Quando si parla di Dante Alighieri, spesso lo si immagina come un'icona indiscussa della letteratura italiana. Ma non tutti, nel suo tempo, lo vedevano con ammirazione. Anzi, molti lo consideravano un nemico.

Filippo Caviccioli, politico schierato con i guelfi neri, rappresenta uno di quegli avversari che probabilmente nutriva un vero astio verso il poeta.
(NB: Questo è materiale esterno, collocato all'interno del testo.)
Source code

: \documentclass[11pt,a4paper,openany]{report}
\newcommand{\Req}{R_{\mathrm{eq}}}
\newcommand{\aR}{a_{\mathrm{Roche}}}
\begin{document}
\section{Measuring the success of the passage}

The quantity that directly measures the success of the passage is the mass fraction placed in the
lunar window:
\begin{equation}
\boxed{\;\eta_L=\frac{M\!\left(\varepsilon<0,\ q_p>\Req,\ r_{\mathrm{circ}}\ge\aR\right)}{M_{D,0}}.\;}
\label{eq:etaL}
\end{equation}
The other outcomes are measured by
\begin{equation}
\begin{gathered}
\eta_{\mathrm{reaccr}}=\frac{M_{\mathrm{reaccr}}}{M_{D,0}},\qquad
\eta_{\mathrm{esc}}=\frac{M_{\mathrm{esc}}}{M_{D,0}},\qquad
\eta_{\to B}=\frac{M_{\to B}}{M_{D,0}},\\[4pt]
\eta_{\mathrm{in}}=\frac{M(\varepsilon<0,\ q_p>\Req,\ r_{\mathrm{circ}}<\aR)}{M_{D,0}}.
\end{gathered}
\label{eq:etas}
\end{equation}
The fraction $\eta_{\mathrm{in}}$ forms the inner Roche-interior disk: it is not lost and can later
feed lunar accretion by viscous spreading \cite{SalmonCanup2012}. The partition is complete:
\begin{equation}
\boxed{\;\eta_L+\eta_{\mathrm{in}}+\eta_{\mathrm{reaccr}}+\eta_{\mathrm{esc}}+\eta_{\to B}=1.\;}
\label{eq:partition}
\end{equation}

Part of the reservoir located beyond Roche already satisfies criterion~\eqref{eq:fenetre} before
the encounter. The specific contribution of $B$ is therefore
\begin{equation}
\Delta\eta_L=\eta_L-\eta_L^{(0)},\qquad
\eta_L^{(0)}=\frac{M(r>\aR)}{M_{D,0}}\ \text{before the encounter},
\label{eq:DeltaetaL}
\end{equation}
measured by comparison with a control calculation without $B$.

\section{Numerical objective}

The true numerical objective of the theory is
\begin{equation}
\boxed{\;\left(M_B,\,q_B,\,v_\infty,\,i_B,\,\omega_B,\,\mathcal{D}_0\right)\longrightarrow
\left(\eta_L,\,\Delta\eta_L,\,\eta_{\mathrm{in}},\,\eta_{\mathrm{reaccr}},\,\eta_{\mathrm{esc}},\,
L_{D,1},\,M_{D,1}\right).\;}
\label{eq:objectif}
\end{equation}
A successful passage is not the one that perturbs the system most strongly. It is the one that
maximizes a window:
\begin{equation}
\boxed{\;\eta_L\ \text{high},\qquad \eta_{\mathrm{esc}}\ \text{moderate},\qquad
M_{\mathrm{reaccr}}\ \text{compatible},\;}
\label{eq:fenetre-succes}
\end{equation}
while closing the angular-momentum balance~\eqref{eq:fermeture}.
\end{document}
I guelfi neri, sostenitori del potere papale, erano in forte contrasto con i guelfi bianchi, a cui apparteneva lo stesso Dante. Questa divisione non era solo politica, ma anche sociale e religiosa, e spesso degenerava in violenze, esili e vendette.

Quando Dante fu esiliato da Firenze nel 1302, furono proprio uomini come Caviccioli a spingere per la sua condanna. Lui, che aveva ricoperto cariche pubbliche e sognava un’Italia unita sotto un imperatore illuminato, si ritrovò costretto a vagare per decenni, privo di patria e mezzi. Non c’è da stupirsi che, nella Divina Commedia, Dante abbia collocato molti dei suoi nemici all’Inferno, a volte senza neanche nominarli esplicitamente – una forma di vendetta sottile, ma feroce.

Il risentimento era reciproco. Dante non perdonava chi lo aveva tradito o esiliato, e la sua penna era spietata. Anche se oggi lo ricordiamo come un genio indiscusso, in vita fu spesso temuto, respinto, odiato. E tra coloro che gli voltarono le spalle, Filippo Caviccioli è solo uno dei tanti nomi dimenticati dalla storia – ma non dalla memoria del poeta.